» **What is required**: Set down the data below in full, exactly as it reads, but without the pictures.
━━━ Exercise data ━━━
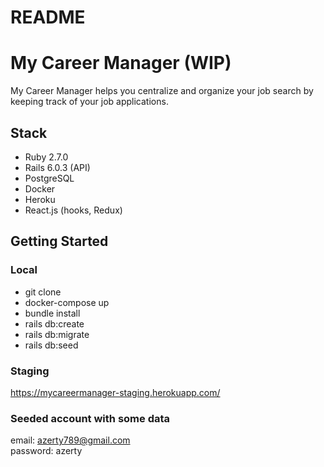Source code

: # README

# My Career Manager (WIP)

My Career Manager helps you centralize and organize your job search by keeping track of your job applications.

## Stack
* Ruby 2.7.0
* Rails 6.0.3 (API)
* PostgreSQL
* Docker
* Heroku
* React.js (hooks, Redux)

## Getting Started

### Local
* git clone
* docker-compose up
* bundle install
* rails db:create
* rails db:migrate
* rails db:seed

### Staging
https://mycareermanager-staging.herokuapp.com/

### Seeded account with some data
email: azerty789@gmail.com  
password: azerty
━━━
» **Exercise output**:
Source code

: # README

# My Career Manager (WIP)

My Career Manager helps you centralize and organize your job search by keeping track of your job applications.

## Stack
* Ruby 2.7.0
* Rails 6.0.3 (API)
* PostgreSQL
* Docker
* Heroku
* React.js (hooks, Redux)

## Getting Started

### Local
* git clone
* docker-compose up
* bundle install
* rails db:create
* rails db:migrate
* rails db:seed

### Staging
https://mycareermanager-staging.herokuapp.com/

### Seeded account with some data
email: azerty789@gmail.com  
password: azerty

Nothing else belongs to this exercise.